Javeria Abbasi recently stirred conversations during an interview with Maya Khan, candidly addressing relationships within the Pakistani showbiz industry, with her remarks focused on the surge of marriages and subsequent divorces tied to the COVID-19 lockdown period. Her position was clear: too many of these unions were never really about love.
The conversation zeroed in on the superficial nature of showbiz friendships and the rising trend of fake relationships, specifically public marriages that quickly end in divorce for the sake of publicity. That pattern, Abbasi argued, corrodes the trust audiences place in the people they follow.
Abbasi is a Pakistani actress, model, and television host known for her extensive work in Urdu-language drama, having gained early prominence through her performances in popular Hum TV serials such as Dil, Diya, and Dehleez, establishing herself as a versatile presence in family-oriented and romantic productions. Her television credits also include notable series like Wafa, Ghissi Pitti Mohabbat, Shehnai, and more recent works including Nikah, Mulazma, and Saari Raatein, where she has portrayed complex characters addressing social issues. Few figures in Pakistani television carry more credibility on this subject. She has watched these patterns play out for decades.
Abbasi observed the phenomenon of numerous showbiz personalities tying the knot during the pandemic, only for a string of divorces to follow shortly after. Marriages like that of Samina Ahmed and Manzar Sehbai stood the test of time, while others, such as Aagha Ali and Hina Altaf's union, ended in separation, reinforcing her perspective that many relationships are primarily performative.
According to Abbasi, the industry is dying due to this creative and ethical stagnation. Her prescription for recovery was blunt. "Producers should hire new directors," she said, calling for fresh perspectives to breathe life back into television.

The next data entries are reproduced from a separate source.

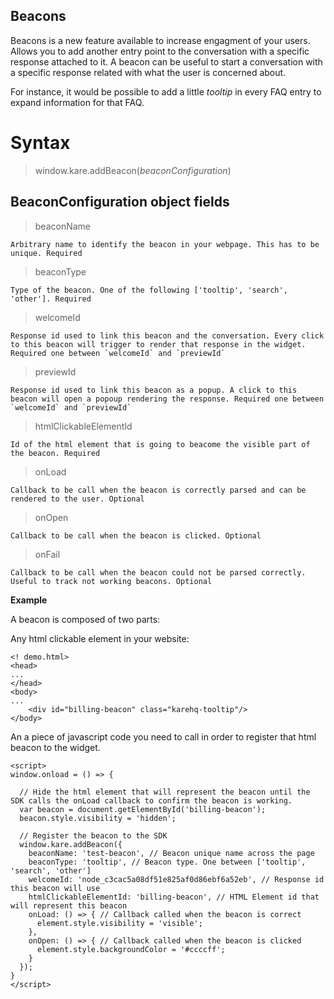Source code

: ## Beacons

Beacons is a new feature available to increase engagment of your users. Allows you to add another entry point to the conversation with a specific response attached to it. A beacon can be useful to start a conversation with a specific response related with what the user is concerned about.

For instance, it would be possible to add a little _tooltip_ in every FAQ entry to expand information for that FAQ. 

# Syntax
> window.kare.addBeacon(_beaconConfiguration_)


## BeaconConfiguration object fields
 > beaconName
    
    Arbitrary name to identify the beacon in your webpage. This has to be unique. Required
  
 > beaconType

    Type of the beacon. One of the following ['tooltip', 'search', 'other']. Required

 > welcomeId

    Response id used to link this beacon and the conversation. Every click to this beacon will trigger to render that response in the widget. Required one between `welcomeId` and `previewId`
  
 > previewId

    Response id used to link this beacon as a popup. A click to this beacon will open a popoup rendering the response. Required one between `welcomeId` and `previewId`

 > htmlClickableElementId

    Id of the html element that is going to beacome the visible part of the beacon. Required

 > onLoad

    Callback to be call when the beacon is correctly parsed and can be rendered to the user. Optional

 > onOpen

    Callback to be call when the beacon is clicked. Optional

 > onFail

    Callback to be call when the beacon could not be parsed correctly. Useful to track not working beacons. Optional


**Example**

A beacon is composed of two parts:

Any html clickable element in your website:

```
<! demo.html>
<head>
...
</head>
<body>
...
    <div id="billing-beacon" class="karehq-tooltip"/>
</body>
```

An a piece of javascript code you need to call in order to register that html beacon to the widget.

```
<script>
window.onload = () => {

  // Hide the html element that will represent the beacon until the SDK calls the onLoad callback to confirm the beacon is working.
  var beacon = document.getElementById('billing-beacon');
  beacon.style.visibility = 'hidden';

  // Register the beacon to the SDK
  window.kare.addBeacon({
    beaconName: 'test-beacon', // Beacon unique name across the page
    beaconType: 'tooltip', // Beacon type. One between ['tooltip', 'search', 'other']
    welcomeId: 'node_c3cac5a08df51e825af0d86ebf6a52eb', // Response id this beacon will use
    htmlClickableElementId: 'billing-beacon', // HTML Element id that will represent this beacon
    onLoad: () => { // Callback called when the beacon is correct
      element.style.visibility = 'visible';
    },
    onOpen: () => { // Callback called when the beacon is clicked
      element.style.backgroundColor = '#ccccff';
    }
  });
}
</script>
```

Abbasi also addressed the loneliness people endure when stuck in the wrong relationship, firmly rejecting the societal narrative that "marriage is the ultimate solution to everything," calling it entirely untrue. That view carries personal weight. She was previously married to actor Shamoon Abbasi, divorcing in 2009 and raising their daughter as a single parent before eventually marrying businessman Adil Haider in a private ceremony in 2024, nearly 15 years after her divorce.
Closing the interview with confidence, Abbasi stated, "No matter what anyone says, it doesn't affect me." That kind of settled self-assurance tends to land differently when it comes from someone who actually went through it.
With Saari Raatein among her most recent screen commitments, Abbasi remains active and, apparently, unwilling to soften her assessments of the industry that made her name.